Here beloved Father, who throughout his life dreamed the same dream; whilst inspecting his battalion, he carried under his arm a lavatory brush instead of the regulation military baton. What worried him was not the brush, but whether the bristles should be in front or behind. His brother, the Bishop of those glorious cathedrals of Bath and Wells, was once asked by the press what he did in his spare time. He replied “When I have nothing on, I relax on the sofa with my favourite Trollope!”
Dearest Aunt, who was a fearsome lady doctor, during the 1930s was travelling on a train, reading the Times newspaper.
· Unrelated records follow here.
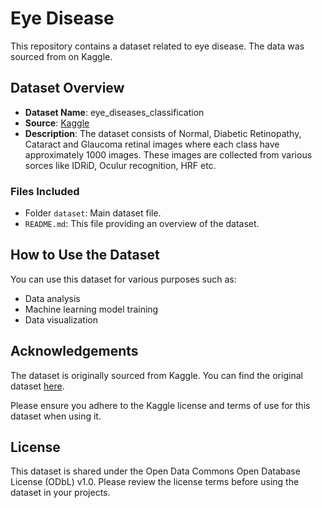 # Eye Disease

This repository contains a dataset related to eye disease. The data was sourced from on Kaggle.

## Dataset Overview

- **Dataset Name**: eye_diseases_classification
- **Source**: [Kaggle](https://www.kaggle.com/datasets/gunavenkatdoddi/eye-diseases-classification/data)
- **Description**: The dataset consists of Normal, Diabetic Retinopathy, Cataract and Glaucoma retinal images where each class have approximately 1000 images. These images are collected from various sorces like IDRiD, Oculur recognition, HRF etc.

### Files Included
- Folder `dataset`: Main dataset file.
- `README.md`: This file providing an overview of the dataset.

## How to Use the Dataset

You can use this dataset for various purposes such as:
- Data analysis
- Machine learning model training
- Data visualization

## Acknowledgements

The dataset is originally sourced from Kaggle. You can find the original dataset [here](https://www.kaggle.com/datasets/gunavenkatdoddi/eye-diseases-classification/data).

Please ensure you adhere to the Kaggle license and terms of use for this dataset when using it.

## License

This dataset is shared under the Open Data Commons Open Database License (ODbL) v1.0. Please review the license terms before using the dataset in your projects.

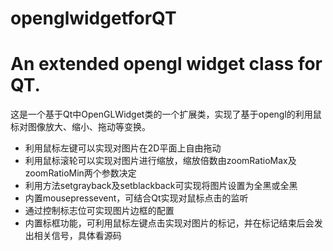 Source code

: # openglwidgetforQT
<h1>An extended opengl widget class for QT.</h1>
<div>
    这是一个基于Qt中OpenGLWidget类的一个扩展类，实现了基于opengl的利用鼠标对图像放大、缩小、拖动等变换。
</div>
<ul>
    <li>利用鼠标左键可以实现对图片在2D平面上自由拖动</li>
    <li>利用鼠标滚轮可以实现对图片进行缩放，缩放倍数由zoomRatioMax及zoomRatioMin两个参数决定</li>
    <li>利用方法setgrayback及setblackback可实现将图片设置为全黑或全黑</li>
    <li>内置mousepressevent，可结合Qt实现对鼠标点击的监听</li>
    <li>通过控制标志位可实现图片边框的配置</li>
    <li>内置标框功能，可利用鼠标左键点击实现对图片的标记，并在标记结束后会发出相关信号，具体看源码</li>
</ul> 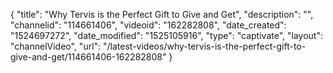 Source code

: {
    "title": "Why Tervis is the Perfect Gift to Give and Get",
    "description": "",
    "channelid": "114661406",
    "videoid": "162282808",
    "date_created": "1524697272",
    "date_modified": "1525105916",
    "type": "captivate",
    "layout": "channelVideo",
    "url": "\/latest-videos\/why-tervis-is-the-perfect-gift-to-give-and-get\/114661406-162282808"
} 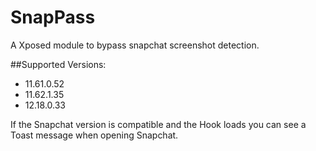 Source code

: # SnapPass
A Xposed module to bypass snapchat screenshot detection.

##Supported Versions:
- 11.61.0.52
- 11.62.1.35
- 12.18.0.33

If the Snapchat version is compatible and the Hook loads you can see a Toast message when opening Snapchat.
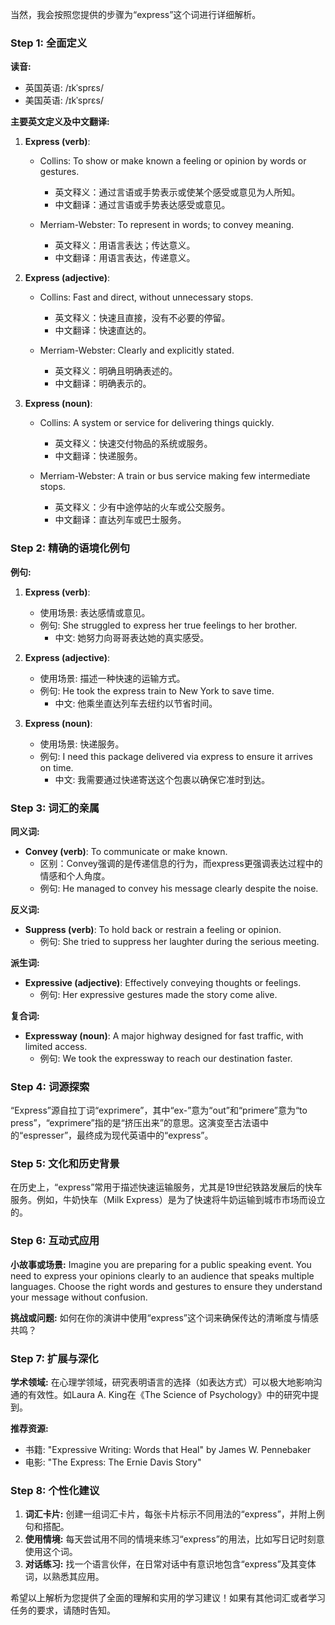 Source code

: 当然，我会按照您提供的步骤为“express”这个词进行详细解析。

### Step 1: 全面定义

**读音:**
- 英国英语: /ɪkˈsprɛs/
- 美国英语: /ɪkˈsprɛs/

**主要英文定义及中文翻译:**
1. **Express (verb)**:
   - Collins: To show or make known a feeling or opinion by words or gestures. 
     - 英文释义：通过言语或手势表示或使某个感受或意见为人所知。
     - 中文翻译：通过言语或手势表达感受或意见。
   
   - Merriam-Webster: To represent in words; to convey meaning.
     - 英文释义：用语言表达；传达意义。
     - 中文翻译：用语言表达，传递意义。

2. **Express (adjective)**:
   - Collins: Fast and direct, without unnecessary stops.
     - 英文释义：快速且直接，没有不必要的停留。
     - 中文翻译：快速直达的。
   
   - Merriam-Webster: Clearly and explicitly stated.
     - 英文释义：明确且明确表述的。
     - 中文翻译：明确表示的。

3. **Express (noun)**:
   - Collins: A system or service for delivering things quickly.
     - 英文释义：快速交付物品的系统或服务。
     - 中文翻译：快递服务。
   
   - Merriam-Webster: A train or bus service making few intermediate stops.
     - 英文释义：少有中途停站的火车或公交服务。
     - 中文翻译：直达列车或巴士服务。

### Step 2: 精确的语境化例句

**例句:**

1. **Express (verb)**:
   - 使用场景: 表达感情或意见。
   - 例句: She struggled to express her true feelings to her brother.
     - 中文: 她努力向哥哥表达她的真实感受。

2. **Express (adjective)**:
   - 使用场景: 描述一种快速的运输方式。
   - 例句: He took the express train to New York to save time.
     - 中文: 他乘坐直达列车去纽约以节省时间。

3. **Express (noun)**:
   - 使用场景: 快递服务。
   - 例句: I need this package delivered via express to ensure it arrives on time.
     - 中文: 我需要通过快递寄送这个包裹以确保它准时到达。

### Step 3: 词汇的亲属

**同义词:**
- **Convey (verb)**: To communicate or make known. 
  - 区别：Convey强调的是传递信息的行为，而express更强调表达过程中的情感和个人角度。
  - 例句: He managed to convey his message clearly despite the noise.

**反义词:**
- **Suppress (verb)**: To hold back or restrain a feeling or opinion.
  - 例句: She tried to suppress her laughter during the serious meeting.

**派生词:**
- **Expressive (adjective)**: Effectively conveying thoughts or feelings.
  - 例句: Her expressive gestures made the story come alive.

**复合词:**
- **Expressway (noun)**: A major highway designed for fast traffic, with limited access.
  - 例句: We took the expressway to reach our destination faster.

### Step 4: 词源探索

“Express”源自拉丁词“exprimere”，其中“ex-”意为“out”和“primere”意为“to press”，“exprimere”指的是“挤压出来”的意思。这演变至古法语中的“espresser”，最终成为现代英语中的“express”。

### Step 5: 文化和历史背景

在历史上，“express”常用于描述快速运输服务，尤其是19世纪铁路发展后的快车服务。例如，牛奶快车（Milk Express）是为了快速将牛奶运输到城市市场而设立的。

### Step 6: 互动式应用

**小故事或场景:**
Imagine you are preparing for a public speaking event. You need to express your opinions clearly to an audience that speaks multiple languages. Choose the right words and gestures to ensure they understand your message without confusion.

**挑战或问题:**
如何在你的演讲中使用“express”这个词来确保传达的清晰度与情感共鸣？

### Step 7: 扩展与深化

**学术领域:**
在心理学领域，研究表明语言的选择（如表达方式）可以极大地影响沟通的有效性。如Laura A. King在《The Science of Psychology》中的研究中提到。

**推荐资源:**
- 书籍: "Expressive Writing: Words that Heal" by James W. Pennebaker
- 电影: "The Express: The Ernie Davis Story"

### Step 8: 个性化建议

1. **词汇卡片:** 创建一组词汇卡片，每张卡片标示不同用法的“express”，并附上例句和搭配。
2. **使用情境:** 每天尝试用不同的情境来练习“express”的用法，比如写日记时刻意使用这个词。
3. **对话练习:** 找一个语言伙伴，在日常对话中有意识地包含“express”及其变体词，以熟悉其应用。

希望以上解析为您提供了全面的理解和实用的学习建议！如果有其他词汇或者学习任务的要求，请随时告知。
Suddenly the man sitting opposite scratched at the paper, at the same time saying “see these hands, see these lips, know what I can do with them?” Aunt took no notice until the fourth time, when she lowered the paper saying “for goodness sakes, what?” Whereupon he rubbed his fingers against his lips, blowing between them. Aunt said “How very interesting!”
During the First World War, Dearest’s much-loved grandmother was crossing a road with a friend and to their amazement, coming towards them was Reggie, my grandfather. As they met, he vanished into thin air. It was at that very moment that he was mortally wounded in what was then Mesopotamia. Hanging at Cothay in the Winter Parlour is a charming picture of him in pastels, aged five; on the frame the words “Papa’s precious jewel”
These memories flit through our lives, we remember those we loved who are no longer here to celebrate the great festival of Christmas.